Le retour d’information audio est un autre moyen intéressant de donner un retour suffisant. En tant qu’enseignants, nous enregistrons le retour d’information et nous l’envoyons aux élèves sous forme de fichier audio, ce qui les encourage à l’écouter et à traiter activement les commentaires. Une alternative numérique possible est l’enregistrement d’un retour vidéo. Il s’agit de réaliser une vidéo dans laquelle nous commentons le travail de l’élève.



Contourner le caractère dogmatique de la rétroaction


Il existe de multiples façons de procéder à la rétroaction en fonction du contexte. 

Si différentes méthodes et approches peuvent être efficaces et efficientes pour aider les élèves à progresser, elles présentent également un inconvénient important. Il s’agit essentiellement d’un retour d’information technique de notre part, en tant qu’enseignant, vers l’élève.

Une première difficulté est liée aux émotions générées par le retour d’information. Recevoir une rétroaction libère également beaucoup d’émotions souvent négatives chez les élèves, liées à du stress ou de l’anxiété. Les élèves peuvent prendre le retour d’information pour eux ou l’interpréter avec des attributions erronées. Ils sont susceptibles de rejeter la rétroaction. Lorsque cela se produit, l’efficacité du retour d’information peut être sérieusement compromise. L’élève n’en fera rien.

Une deuxième difficulté est due à la verticalité du retour d’information qui va individuellement de l’enseignant expert à l’élève novice. Les élèves ont une confiance inébranlable dans l’exactitude de ce retour d’information et peuvent le prendre comme un jugement sur leur valeur intrinsèque. Cette confiance les fait réfléchir un peu moins sur l’utilité pratique du retour d’information. Ce phénomène se traduit par un sentiment d’écart qui peut les rendre dépendants de cette forme de retour d’information, ce qui peut faire obstacle à l’autonomie souhaitée de l’élève.

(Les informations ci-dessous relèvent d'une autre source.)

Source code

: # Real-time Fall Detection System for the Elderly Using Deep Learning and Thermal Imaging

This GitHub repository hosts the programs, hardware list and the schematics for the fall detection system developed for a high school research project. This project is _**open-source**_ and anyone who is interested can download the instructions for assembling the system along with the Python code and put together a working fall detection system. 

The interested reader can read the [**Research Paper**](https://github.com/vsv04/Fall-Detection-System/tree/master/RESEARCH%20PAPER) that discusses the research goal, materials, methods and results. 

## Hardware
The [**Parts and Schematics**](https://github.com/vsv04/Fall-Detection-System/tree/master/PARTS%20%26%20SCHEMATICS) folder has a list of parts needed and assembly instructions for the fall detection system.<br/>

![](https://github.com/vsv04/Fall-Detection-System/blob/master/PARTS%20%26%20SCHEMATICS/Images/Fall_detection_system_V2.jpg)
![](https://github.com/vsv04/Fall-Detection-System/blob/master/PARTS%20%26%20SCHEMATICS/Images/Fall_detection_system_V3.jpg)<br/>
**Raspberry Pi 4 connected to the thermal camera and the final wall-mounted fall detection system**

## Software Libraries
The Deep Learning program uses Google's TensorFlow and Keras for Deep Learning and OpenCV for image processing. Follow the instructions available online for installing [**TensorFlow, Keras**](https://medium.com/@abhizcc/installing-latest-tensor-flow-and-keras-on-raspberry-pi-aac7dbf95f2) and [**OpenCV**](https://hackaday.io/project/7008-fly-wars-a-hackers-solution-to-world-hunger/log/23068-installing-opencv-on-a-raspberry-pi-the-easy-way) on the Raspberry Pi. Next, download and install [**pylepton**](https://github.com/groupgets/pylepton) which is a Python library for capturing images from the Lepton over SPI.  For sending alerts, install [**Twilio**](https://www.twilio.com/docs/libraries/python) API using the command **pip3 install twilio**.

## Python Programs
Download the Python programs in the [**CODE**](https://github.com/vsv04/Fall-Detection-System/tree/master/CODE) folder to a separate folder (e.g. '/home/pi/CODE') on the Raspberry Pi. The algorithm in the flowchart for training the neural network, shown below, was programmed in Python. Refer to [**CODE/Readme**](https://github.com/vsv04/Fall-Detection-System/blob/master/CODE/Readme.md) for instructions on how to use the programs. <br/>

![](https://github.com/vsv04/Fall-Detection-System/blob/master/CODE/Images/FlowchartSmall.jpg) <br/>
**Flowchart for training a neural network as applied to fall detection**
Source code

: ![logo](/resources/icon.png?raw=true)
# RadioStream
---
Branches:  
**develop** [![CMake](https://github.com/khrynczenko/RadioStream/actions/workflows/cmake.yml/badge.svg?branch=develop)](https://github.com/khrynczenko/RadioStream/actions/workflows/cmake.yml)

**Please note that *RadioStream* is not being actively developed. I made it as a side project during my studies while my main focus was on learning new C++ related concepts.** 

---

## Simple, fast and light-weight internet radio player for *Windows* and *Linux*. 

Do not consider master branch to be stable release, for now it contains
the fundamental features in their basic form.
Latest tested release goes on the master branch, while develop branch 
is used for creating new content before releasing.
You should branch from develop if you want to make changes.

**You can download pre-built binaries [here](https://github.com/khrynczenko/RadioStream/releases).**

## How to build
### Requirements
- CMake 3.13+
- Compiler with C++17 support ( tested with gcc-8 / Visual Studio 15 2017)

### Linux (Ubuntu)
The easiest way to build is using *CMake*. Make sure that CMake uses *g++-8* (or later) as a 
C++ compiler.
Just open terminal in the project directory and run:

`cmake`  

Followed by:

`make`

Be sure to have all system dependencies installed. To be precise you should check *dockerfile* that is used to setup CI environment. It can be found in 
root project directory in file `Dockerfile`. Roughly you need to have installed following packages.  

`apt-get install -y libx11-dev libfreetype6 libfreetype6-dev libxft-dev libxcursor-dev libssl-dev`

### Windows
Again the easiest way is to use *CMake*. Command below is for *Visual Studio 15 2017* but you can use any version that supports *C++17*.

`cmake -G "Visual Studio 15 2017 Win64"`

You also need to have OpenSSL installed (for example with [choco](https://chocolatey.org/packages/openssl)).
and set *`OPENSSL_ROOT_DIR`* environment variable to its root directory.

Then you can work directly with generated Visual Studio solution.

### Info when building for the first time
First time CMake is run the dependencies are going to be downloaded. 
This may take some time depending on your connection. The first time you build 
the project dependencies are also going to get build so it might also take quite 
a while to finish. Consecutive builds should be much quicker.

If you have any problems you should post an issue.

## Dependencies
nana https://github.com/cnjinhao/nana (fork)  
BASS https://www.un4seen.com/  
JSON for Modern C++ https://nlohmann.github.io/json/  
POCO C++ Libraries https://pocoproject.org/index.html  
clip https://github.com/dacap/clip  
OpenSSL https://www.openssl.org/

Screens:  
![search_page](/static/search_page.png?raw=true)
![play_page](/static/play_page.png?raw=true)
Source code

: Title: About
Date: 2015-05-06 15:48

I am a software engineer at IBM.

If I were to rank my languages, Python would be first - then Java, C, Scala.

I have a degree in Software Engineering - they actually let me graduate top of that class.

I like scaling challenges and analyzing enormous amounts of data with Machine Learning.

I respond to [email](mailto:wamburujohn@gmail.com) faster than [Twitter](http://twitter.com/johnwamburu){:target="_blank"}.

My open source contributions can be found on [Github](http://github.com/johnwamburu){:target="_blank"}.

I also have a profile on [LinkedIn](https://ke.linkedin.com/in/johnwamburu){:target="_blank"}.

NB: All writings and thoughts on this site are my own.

Pour contourner ce caractère dogmatique de la rétroaction, nous pouvons passer par d’autres canaux : 
  • Donner un retour d’information à la classe entière et minimiser le retour d’information individuel
  • Laisser les élèves se donner un retour d’information entre eux.
  • Laisser les élèves se donner un retour d’information à eux-mêmes, éventuellement à l’aide d’exemples, de modèles, de grilles ou de correctifs.
Ces sources de rétroaction ne sont pas nécessairement meilleures, car elles présentent à leur tour divers avantages et inconvénients. Ce qui nous importe, c’est leur complémentarité.



Retour d’information par le biais d’exemples


Une forme intéressante de rétroaction consiste à fournir aux élèves après qu’ils ont fait un brouillon. Ils peuvent ensuite comparer leur travail avec celui présenté dans les exemples. 

Il peut s’agir d’élaborations ou de concepts provenant d’autres personnes, mais aussi d’exemples soigneusement sélectionnés ou construits. 

Cela leur permet de réinterpréter la mission ou d’ajuster leurs objectifs et leurs stratégies, ce qui peut conduire à une meilleure construction et à de meilleures productions. 

En utilisant cette méthode, ils génèrent beaucoup plus de rétroaction que si elle venait de l’enseignant. Cependant, il est important de rendre le processus de comparaison explicite et de demander aux élèves de noter les leçons qu’ils tirent de la comparaison.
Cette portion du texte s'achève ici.